I was 25 when i got my vspec II Nur explains why its broken but also explains why its going to be fixed you have to love a Skyline .


----------



## bashman40 (Feb 16, 2007)

i was 24 when i brought it now 25.


----------



## herman (Apr 1, 2007)

im 39,but feel 59 most mornings.then wene i see my skyline i feel 21 again.god that seems alifetime ago.


----------



## Pete G (Aug 18, 2008)

Strange that Herman,- I'm 59 but feel 39 !!


----------



## Real Thing (Feb 28, 2008)

Forget age makes me feel 17 again everytime I get in the beast :clap:


----------



## _shaun_ (Jan 16, 2007)

Why can't I see the latest post on thus thread!:lamer:


----------



## _shaun_ (Jan 16, 2007)

I still can't see post updates on this thread:flame: It says -Today 02:55 PM
by _shaun_

But I have not posted at this time - can a Mod help?


----------



## rb30r34 (Jun 30, 2008)

_shaun_ said:


> I still can't see post updates on this thread:flame: It says -Today 02:55 PM
> by _shaun_
> 
> But I have not posted at this time - can a Mod help?

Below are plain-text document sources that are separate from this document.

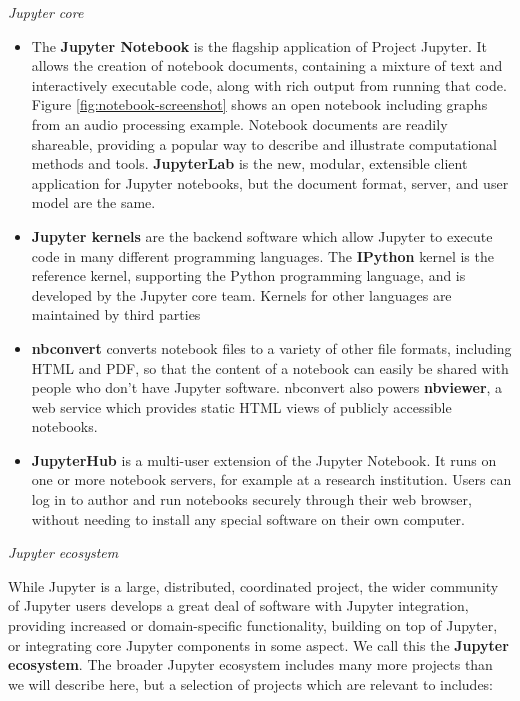 \medskip\noindent\emph{Jupyter core}
\begin{itemize}
  \item The \textbf{Jupyter Notebook} is the flagship application of Project Jupyter.
  It allows the creation of notebook documents, containing a mixture of text and
  interactively executable code, along with rich output from running that code.
  Figure \ref{fig:notebook-screenshot} shows an open notebook including graphs
  from an audio processing example. Notebook documents are readily shareable,
  providing a popular way to describe and illustrate computational methods and
  tools.
  \textbf{JupyterLab} is the new, modular, extensible client application
  for Jupyter notebooks, but the document format, server, and user model are the same.

  \item \textbf{Jupyter kernels} are the backend software which allow Jupyter to execute
  code in many different programming languages. The \textbf{IPython} kernel is
  the reference kernel, supporting the Python programming language, and is
  developed by the Jupyter core team. Kernels for other languages are maintained
  by third parties

  \item \textbf{nbconvert} converts notebook files to a variety of other file
  formats, including HTML and PDF, so that the content of a notebook can easily
  be shared with people who don't have Jupyter software. nbconvert also powers
  \textbf{nbviewer}, a web service which provides static HTML views of publicly
  accessible notebooks.

  \item \textbf{JupyterHub} is a multi-user extension of the Jupyter Notebook.
  It runs on one or more notebook servers, for example at a research institution.
  Users can log in to author and run notebooks securely through their web
  browser, without needing to install any special software on their own
  computer.

\end{itemize}

\medskip\noindent\emph{Jupyter ecosystem}\label{jupyter-ecosystem}

While Jupyter is a large, distributed, coordinated project,
the wider community of Jupyter users develops a great deal of
software with Jupyter integration,
providing increased or domain-specific functionality,
building on top of Jupyter, or integrating core Jupyter components in some aspect.
We call this the \textbf{Jupyter ecosystem}.
The broader Jupyter ecosystem includes many more projects than we will describe
here, but a selection of projects which are relevant to
\TheProject includes:

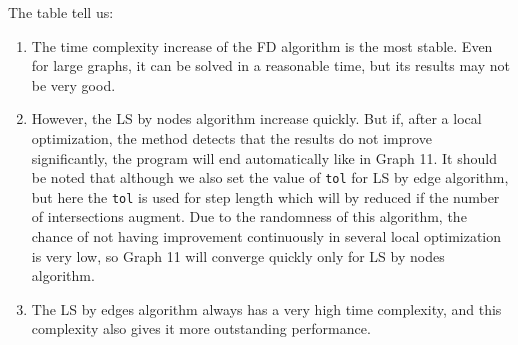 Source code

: The table tell us:
\begin{enumerate}
    \item The time complexity increase of the FD algorithm is the most stable. Even for large graphs, it can be solved in a reasonable time, but its results may not be very good.
    \item However, the LS by nodes algorithm increase quickly. But if, after a local optimization, the method detects that the results do not improve significantly, the program will end automatically like in Graph 11. It should be noted that although we also set the value of \lstinline{tol} for LS by edge algorithm, but here the \lstinline{tol} is used for step length which will by reduced if the number of intersections augment. Due to the randomness of this algorithm, the chance of not having improvement continuously in several local optimization is very low, so Graph 11 will converge quickly only for LS by nodes algorithm.
    \item The LS by edges algorithm always has a very high time complexity, and this complexity also gives it more outstanding performance.
\end{enumerate}

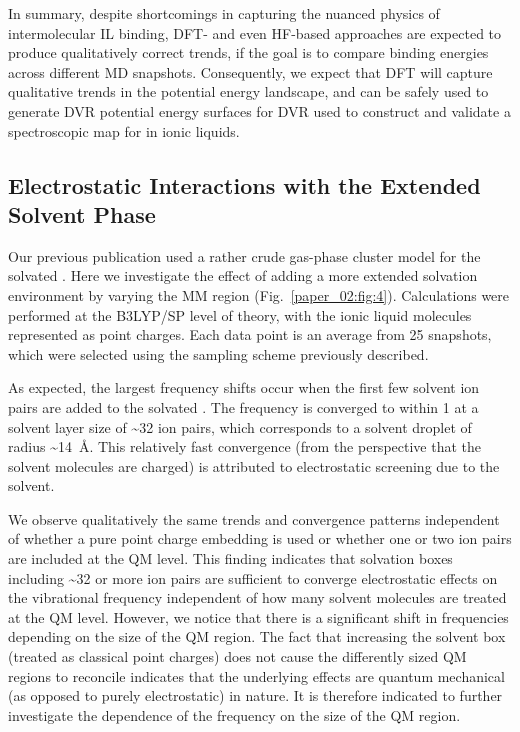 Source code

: In summary, despite shortcomings in capturing the nuanced physics of intermolecular \textendash{}IL binding, DFT- and even HF-based approaches are expected to produce qualitatively correct trends, if the goal is to compare binding energies across different MD snapshots.  Consequently, we expect that DFT will capture qualitative trends in the potential energy landscape, and can be safely used to generate DVR potential energy surfaces for DVR used to construct and validate a spectroscopic map for  in ionic liquids.

\subsection{Electrostatic Interactions with the Extended Solvent Phase}
\label{paper_02:ssec:IIID}

Our previous publication\cite{Brinzer2015} used a rather crude gas-phase cluster model for the solvated . Here we investigate the effect of adding a more extended solvation environment by varying the MM region (Fig.~\ref{paper_02:fig:4}). Calculations were performed at the B3LYP/SP level of theory, with the ionic liquid molecules represented as point charges. Each data point is an average from \num{25} snapshots, which were selected using the sampling scheme previously described.

As expected, the largest frequency shifts occur when the first few solvent ion pairs are added to the solvated . The frequency is converged to within \SI{1}{\wavenumber} at a solvent layer size of \textasciitilde{}\num{32} ion pairs, which corresponds to a solvent droplet of radius \textasciitilde{}\SI{14}{\angstrom}. This relatively fast convergence (from the perspective that the solvent molecules are charged) is attributed to electrostatic screening due to the solvent.

We observe qualitatively the same trends and convergence patterns independent of whether a pure point charge embedding is used or whether one or two ion pairs are included at the QM level. This finding indicates that solvation boxes including \textasciitilde{}\num{32} or more ion pairs are sufficient to converge electrostatic effects on the vibrational frequency independent of how many solvent molecules are treated at the QM level. However, we notice that there is a significant shift in frequencies depending on the size of the QM region. The fact that increasing the solvent box (treated as classical point charges) does not cause the differently sized QM regions to reconcile indicates that the underlying effects are quantum mechanical (as opposed to purely electrostatic) in nature. It is therefore indicated to further investigate the dependence of the frequency on the size of the QM region.

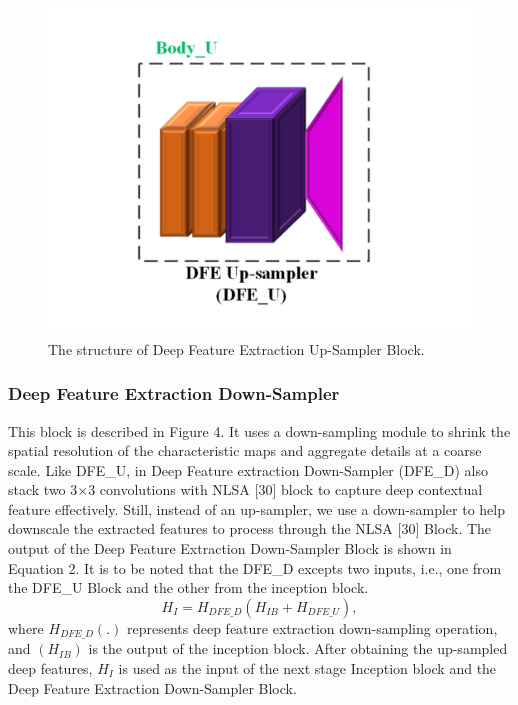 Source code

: \documentclass{ieeeaccess}
\begin{document}
\begin{figure}[ht]
  \includegraphics[width=\linewidth]{3FIGURE.pdf}
  \caption{The structure of Deep Feature Extraction Up-Sampler Block.}
  \label{fig:3}
\end{figure}

\subsubsection{Deep Feature Extraction Down-Sampler}

This block is described in Figure 4. It uses a down-sampling module to shrink the spatial resolution of the characteristic maps and aggregate details at a coarse scale. Like  DFE\_U, in Deep Feature extraction Down-Sampler (DFE\_D) also stack two 3$\times$3 convolutions with NLSA [30] block to capture deep contextual feature effectively. Still, instead of an up-sampler, we use a down-sampler to help downscale the extracted features to process through the NLSA [30] Block. The output of the Deep Feature Extraction Down-Sampler Block is shown in Equation 2. 
It is to be noted that the DFE\_D excepts two inputs, i.e., one from the DFE\_U Block and the other from the inception block.
\begin{equation}
{H_{I}}= {H_{DFE\_D}}({H_{IB}} + {H_{DFE\_U}}),
\end{equation}
where ${H_{DFE\_D}}$$(.)$ represents deep feature extraction down-sampling operation, and $({H_{IB}})$ is the output of the inception block. After obtaining the up-sampled deep features, ${H_{I}}$ is used as the input of the next stage Inception block and the Deep Feature Extraction Down-Sampler Block.
\end{document}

Every time someone votes in the poll the thread goes back to the top of the list. Simple as that, no need for mods help lol.


----------



## Austrian GTR (Oct 28, 2008)

BNR32 @28 

BNR34 V-specII Nür @??


----------



## Tarmac Attack (Oct 2, 2008)

I'm 21 and loving every second!
I bought my 32GT-R when I was 20.

Justin


----------



## tranq (May 31, 2009)

36.


----------



## steelyblue (Sep 10, 2009)

24, Would have had it earlier if insurance was possible!!


----------



## speedy.kirby (Nov 18, 2008)

38 in the morning :wavey:


----------



## NISMO-GTR (Jan 28, 2006)

30 now but when i bought her i was a mere 26....... oh how days have flown by..... lol


----------



## Mikeydinho (Jan 30, 2009)

25

Mikey


----------



## GTR--J (Oct 12, 2005)

Just turned 32:runaway:


----------



## HK power sports (May 1, 2008)

25 when i got mine.


----------



## misters3 (Jun 23, 2008)

BTW - this thread started as an R35 thread. But the over zealous need for integration, moved the thread to defeat it's purpose...no matter how (in)significant.


----------



## tomek (Apr 4, 2008)

Bought it when I was 19, 22 now.


----------



## ExZaCc (Dec 18, 2005)

26 when i bought mine, 28 now.


----------



## dotun (Dec 4, 2008)

bought mine when i was 25 but now 26. does this apply to all skylines or just gt-r's?


----------



## dotun (Dec 4, 2008)

i was 25 when i bouth mine and now 26. does this appy to all skylines or kust the GT-R's?


----------



## Pete G (Aug 18, 2008)

Real Thing said:


> Forget age makes me feel 17 again everytime I get in the beast :clap:


Dead right! 
How much are you younger guys paying for insurance, or is that another thread?


----------



## roguejackal (Jul 10, 2004)

42 now thick it was around 5 years ago I used Distinctive Cars of York to import it,


----------



## drewzer (Jun 22, 2009)

23:thumbsup:


----------



## shturm (Oct 28, 2009)

24 .


----------



## St3f (Mar 14, 2009)

28 years


----------



## clyde (Feb 14, 2009)

36 years young


----------



## D-Ranged (Aug 16, 2007)

Im 23 and got a 500+ bhp GTR and when i was 20 had a 320 bhp R33 GTST. The GTR is the third car i have owned.


----------



## GTR_chris (Jan 25, 2010)

24.


----------



## Lubo69GTR (Mar 4, 2010)

Bought myself a R32 GTR for my 30th birthday, Should be on my drive mid may


----------



## leeaids (May 8, 2007)

22 when i got the gtr im 24 now, key was for me not to waste funds doing up cars in my teens


----------



## Bennyboy1984 (Jul 26, 2009)

Wow didn't realize there were so many "mature" drivers on here. Makes me feel young only being 25  at least it sorts the 'man' racers from the 'boy' racers


----------



## Trelawny'sGTR (Mar 30, 2009)

Had the ECR33 when I was 25, now sold. BNR 32 when I was 27. Now 29 and the insurance companies love me!

Jon


----------



## TAZZMAXX (Mar 9, 2010)

45, was 44 when I got my R35. I must've had some sort of misspent youth that lasted about 28 years longer than everyone else. Still, I got there eventually!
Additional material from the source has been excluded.